- _Your instructions_
In the entries that follow, how many lines contain "classes"? Answer with the number only.

- _Source records_
..............................

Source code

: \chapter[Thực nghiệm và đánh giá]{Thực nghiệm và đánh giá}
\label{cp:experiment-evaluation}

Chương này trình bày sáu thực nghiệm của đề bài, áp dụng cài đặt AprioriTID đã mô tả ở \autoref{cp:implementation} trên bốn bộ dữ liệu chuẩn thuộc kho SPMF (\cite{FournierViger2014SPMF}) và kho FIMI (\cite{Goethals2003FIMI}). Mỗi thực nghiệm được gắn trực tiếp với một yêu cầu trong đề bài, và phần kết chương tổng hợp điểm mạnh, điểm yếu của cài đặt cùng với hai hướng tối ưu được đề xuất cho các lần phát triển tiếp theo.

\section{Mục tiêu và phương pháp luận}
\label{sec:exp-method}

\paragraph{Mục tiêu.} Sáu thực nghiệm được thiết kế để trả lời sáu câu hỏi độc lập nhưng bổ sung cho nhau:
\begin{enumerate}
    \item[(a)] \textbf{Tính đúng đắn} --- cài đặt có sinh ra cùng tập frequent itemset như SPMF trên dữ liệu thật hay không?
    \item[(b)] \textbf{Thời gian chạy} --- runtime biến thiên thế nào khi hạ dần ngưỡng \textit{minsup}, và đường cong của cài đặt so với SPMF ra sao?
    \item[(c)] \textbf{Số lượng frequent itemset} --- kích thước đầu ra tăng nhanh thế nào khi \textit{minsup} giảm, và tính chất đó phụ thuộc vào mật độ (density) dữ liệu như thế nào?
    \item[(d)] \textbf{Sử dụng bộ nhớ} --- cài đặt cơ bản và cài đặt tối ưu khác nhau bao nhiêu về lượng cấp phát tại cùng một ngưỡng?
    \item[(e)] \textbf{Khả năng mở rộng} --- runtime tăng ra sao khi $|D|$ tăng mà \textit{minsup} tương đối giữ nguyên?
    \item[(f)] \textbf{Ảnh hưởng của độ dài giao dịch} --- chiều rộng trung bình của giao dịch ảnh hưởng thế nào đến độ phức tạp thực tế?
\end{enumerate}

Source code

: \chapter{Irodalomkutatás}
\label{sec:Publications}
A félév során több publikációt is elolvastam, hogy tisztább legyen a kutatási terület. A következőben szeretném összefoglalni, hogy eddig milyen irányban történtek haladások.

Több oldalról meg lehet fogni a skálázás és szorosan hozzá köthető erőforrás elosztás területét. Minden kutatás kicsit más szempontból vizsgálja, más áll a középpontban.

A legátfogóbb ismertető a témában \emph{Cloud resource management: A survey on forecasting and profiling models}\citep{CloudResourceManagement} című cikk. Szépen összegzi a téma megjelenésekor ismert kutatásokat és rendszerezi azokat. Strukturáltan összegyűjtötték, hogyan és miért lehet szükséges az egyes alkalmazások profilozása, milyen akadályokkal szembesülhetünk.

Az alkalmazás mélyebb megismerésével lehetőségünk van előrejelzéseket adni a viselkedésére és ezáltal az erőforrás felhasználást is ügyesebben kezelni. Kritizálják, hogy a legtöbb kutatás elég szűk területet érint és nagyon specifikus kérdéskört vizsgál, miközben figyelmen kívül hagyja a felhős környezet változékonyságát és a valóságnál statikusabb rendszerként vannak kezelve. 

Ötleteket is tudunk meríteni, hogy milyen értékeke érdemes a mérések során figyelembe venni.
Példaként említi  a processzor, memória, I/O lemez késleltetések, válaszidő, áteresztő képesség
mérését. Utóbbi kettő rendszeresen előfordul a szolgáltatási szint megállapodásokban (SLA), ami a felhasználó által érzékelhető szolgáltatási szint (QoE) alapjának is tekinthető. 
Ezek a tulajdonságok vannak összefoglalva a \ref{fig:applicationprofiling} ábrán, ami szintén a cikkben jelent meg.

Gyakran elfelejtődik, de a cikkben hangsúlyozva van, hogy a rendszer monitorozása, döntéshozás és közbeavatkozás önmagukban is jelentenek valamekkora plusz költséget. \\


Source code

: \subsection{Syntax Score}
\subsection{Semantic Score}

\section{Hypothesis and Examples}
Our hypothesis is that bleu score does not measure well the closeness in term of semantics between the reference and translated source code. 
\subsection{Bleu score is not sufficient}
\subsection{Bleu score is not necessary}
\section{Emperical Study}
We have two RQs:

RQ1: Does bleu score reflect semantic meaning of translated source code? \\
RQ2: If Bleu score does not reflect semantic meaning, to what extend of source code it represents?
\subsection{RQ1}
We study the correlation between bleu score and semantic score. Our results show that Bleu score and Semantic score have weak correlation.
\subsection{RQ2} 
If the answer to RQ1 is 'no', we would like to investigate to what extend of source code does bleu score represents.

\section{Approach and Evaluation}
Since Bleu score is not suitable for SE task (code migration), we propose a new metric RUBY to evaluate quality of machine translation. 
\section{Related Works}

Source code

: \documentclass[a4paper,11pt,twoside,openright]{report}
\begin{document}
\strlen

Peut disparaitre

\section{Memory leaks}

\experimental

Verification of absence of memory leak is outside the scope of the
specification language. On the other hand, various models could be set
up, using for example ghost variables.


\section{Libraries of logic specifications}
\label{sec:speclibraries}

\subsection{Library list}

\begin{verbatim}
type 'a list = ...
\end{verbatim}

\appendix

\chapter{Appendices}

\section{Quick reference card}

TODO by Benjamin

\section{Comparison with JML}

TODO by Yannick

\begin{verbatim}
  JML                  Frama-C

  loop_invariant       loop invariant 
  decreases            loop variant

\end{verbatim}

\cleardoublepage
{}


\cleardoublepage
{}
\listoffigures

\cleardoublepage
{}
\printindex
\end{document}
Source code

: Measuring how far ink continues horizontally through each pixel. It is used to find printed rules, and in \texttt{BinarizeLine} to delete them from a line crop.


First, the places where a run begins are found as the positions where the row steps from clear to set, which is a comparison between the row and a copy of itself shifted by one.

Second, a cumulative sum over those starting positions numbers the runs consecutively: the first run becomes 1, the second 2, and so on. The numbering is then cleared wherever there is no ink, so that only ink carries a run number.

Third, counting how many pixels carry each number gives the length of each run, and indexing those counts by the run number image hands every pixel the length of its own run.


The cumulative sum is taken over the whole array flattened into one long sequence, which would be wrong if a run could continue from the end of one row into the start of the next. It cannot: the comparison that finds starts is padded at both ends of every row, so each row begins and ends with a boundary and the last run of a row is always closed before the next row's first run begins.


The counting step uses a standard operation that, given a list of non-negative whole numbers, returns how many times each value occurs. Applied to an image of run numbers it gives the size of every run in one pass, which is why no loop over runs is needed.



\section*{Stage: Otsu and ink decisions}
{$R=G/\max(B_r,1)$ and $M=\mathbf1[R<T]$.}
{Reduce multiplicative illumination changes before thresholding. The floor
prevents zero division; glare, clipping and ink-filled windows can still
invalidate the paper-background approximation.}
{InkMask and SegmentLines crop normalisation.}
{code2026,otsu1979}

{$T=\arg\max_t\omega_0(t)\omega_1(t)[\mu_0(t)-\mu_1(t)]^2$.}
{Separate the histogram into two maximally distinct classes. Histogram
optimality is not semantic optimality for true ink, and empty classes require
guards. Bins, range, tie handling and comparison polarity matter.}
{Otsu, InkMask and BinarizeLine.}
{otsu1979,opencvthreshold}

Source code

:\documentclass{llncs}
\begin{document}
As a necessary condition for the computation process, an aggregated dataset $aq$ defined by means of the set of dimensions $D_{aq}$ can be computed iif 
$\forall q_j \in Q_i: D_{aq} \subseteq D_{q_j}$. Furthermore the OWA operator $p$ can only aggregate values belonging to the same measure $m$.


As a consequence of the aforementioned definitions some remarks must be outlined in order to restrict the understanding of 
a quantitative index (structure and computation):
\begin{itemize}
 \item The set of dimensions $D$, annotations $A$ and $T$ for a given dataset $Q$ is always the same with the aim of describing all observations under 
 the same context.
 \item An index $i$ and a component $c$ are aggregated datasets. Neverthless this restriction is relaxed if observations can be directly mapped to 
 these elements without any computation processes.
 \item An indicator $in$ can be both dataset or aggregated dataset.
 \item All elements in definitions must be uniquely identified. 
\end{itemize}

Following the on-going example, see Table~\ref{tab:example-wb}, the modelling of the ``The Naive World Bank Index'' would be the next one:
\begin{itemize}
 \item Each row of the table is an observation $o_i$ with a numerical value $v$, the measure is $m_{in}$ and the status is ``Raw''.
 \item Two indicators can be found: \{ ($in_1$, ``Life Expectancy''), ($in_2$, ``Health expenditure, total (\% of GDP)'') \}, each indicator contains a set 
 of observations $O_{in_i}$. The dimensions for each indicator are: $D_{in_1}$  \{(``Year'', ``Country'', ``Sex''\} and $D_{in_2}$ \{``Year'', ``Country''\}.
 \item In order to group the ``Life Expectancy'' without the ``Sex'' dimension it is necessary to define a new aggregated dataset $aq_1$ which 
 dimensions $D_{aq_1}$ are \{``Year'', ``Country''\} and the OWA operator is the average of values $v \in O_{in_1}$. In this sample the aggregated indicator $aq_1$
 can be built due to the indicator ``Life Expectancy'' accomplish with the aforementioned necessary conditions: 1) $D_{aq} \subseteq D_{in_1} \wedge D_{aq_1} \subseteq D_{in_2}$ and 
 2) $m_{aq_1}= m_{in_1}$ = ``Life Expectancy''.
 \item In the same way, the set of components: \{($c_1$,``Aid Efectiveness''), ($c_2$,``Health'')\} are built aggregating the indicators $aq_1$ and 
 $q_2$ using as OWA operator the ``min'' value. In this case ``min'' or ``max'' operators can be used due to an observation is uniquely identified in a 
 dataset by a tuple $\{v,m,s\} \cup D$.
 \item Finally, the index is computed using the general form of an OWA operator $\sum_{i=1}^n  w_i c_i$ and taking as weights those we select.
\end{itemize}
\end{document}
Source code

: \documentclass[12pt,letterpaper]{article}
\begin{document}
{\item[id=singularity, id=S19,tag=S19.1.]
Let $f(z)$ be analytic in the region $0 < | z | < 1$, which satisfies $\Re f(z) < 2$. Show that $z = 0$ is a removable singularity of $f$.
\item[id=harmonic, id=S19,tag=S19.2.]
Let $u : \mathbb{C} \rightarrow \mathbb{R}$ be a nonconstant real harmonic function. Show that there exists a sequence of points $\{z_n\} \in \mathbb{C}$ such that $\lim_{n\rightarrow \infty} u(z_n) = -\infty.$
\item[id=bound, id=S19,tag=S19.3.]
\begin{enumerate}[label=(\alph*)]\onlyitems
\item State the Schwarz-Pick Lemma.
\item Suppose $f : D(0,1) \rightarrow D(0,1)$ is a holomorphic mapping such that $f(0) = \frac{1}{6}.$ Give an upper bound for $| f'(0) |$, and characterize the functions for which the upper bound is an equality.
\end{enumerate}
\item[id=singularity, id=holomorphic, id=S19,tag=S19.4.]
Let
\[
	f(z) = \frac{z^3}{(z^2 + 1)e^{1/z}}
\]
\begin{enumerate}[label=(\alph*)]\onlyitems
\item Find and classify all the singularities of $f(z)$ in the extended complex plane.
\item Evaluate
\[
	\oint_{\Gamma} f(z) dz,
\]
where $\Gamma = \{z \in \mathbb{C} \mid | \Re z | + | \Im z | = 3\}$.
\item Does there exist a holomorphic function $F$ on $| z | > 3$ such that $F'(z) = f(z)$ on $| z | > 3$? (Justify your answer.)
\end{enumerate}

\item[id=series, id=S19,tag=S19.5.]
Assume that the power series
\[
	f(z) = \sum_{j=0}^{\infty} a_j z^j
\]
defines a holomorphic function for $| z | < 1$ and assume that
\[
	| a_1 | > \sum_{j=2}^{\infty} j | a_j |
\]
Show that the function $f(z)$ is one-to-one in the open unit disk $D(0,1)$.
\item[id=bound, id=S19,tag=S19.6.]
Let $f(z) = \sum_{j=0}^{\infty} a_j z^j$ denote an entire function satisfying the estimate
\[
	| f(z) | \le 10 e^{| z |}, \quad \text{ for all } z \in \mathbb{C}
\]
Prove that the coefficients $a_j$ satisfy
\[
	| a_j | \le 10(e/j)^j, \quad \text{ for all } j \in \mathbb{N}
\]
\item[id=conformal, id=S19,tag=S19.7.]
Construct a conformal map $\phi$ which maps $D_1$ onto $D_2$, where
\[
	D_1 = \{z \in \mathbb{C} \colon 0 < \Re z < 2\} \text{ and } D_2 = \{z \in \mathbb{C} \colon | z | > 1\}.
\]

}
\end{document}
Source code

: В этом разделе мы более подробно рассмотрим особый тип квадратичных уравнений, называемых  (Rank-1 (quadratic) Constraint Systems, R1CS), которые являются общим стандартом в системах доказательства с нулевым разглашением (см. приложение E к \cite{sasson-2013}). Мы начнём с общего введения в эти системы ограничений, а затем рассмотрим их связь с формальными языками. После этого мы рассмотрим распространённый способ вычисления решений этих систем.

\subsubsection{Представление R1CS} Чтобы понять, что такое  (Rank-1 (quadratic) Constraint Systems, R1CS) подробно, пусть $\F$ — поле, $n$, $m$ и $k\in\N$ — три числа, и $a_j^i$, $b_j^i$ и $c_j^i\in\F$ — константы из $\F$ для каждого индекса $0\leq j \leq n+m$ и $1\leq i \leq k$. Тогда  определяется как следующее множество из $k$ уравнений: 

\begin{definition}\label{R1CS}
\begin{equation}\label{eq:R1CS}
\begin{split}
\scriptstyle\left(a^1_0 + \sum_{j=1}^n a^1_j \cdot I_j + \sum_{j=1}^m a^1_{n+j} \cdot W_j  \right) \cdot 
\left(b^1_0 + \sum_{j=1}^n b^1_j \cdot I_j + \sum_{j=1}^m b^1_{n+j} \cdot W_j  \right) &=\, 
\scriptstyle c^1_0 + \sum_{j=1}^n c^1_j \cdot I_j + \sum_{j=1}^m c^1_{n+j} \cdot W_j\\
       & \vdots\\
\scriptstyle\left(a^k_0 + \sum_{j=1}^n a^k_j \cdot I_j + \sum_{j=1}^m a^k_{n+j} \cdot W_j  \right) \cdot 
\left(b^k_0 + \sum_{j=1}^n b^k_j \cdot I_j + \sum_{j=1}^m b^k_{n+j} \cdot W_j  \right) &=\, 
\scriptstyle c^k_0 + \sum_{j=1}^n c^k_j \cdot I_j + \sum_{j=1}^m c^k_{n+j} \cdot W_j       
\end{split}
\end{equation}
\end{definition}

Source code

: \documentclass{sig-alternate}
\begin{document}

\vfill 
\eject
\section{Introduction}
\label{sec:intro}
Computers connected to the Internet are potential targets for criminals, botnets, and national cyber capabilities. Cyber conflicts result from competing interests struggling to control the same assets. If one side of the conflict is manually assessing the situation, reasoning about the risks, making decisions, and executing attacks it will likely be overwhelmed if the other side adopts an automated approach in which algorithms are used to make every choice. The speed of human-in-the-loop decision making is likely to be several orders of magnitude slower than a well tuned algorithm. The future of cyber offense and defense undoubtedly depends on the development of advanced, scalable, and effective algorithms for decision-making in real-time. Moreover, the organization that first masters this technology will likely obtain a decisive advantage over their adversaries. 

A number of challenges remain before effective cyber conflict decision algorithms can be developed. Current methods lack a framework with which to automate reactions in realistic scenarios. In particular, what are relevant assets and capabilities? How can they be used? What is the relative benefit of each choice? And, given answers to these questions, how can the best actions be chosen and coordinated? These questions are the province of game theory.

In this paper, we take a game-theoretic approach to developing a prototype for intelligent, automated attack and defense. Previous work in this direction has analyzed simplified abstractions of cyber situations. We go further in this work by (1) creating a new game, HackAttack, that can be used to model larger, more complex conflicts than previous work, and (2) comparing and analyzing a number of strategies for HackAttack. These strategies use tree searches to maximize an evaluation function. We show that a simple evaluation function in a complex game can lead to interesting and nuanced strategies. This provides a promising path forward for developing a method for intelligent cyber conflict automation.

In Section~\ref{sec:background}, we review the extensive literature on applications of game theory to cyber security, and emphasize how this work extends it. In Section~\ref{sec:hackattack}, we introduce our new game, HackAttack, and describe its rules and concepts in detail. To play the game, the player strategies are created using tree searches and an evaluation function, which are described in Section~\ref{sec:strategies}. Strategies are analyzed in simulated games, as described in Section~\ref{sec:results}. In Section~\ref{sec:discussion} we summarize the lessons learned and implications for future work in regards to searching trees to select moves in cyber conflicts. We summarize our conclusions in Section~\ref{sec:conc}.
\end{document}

..............................

- _Expected answer_
2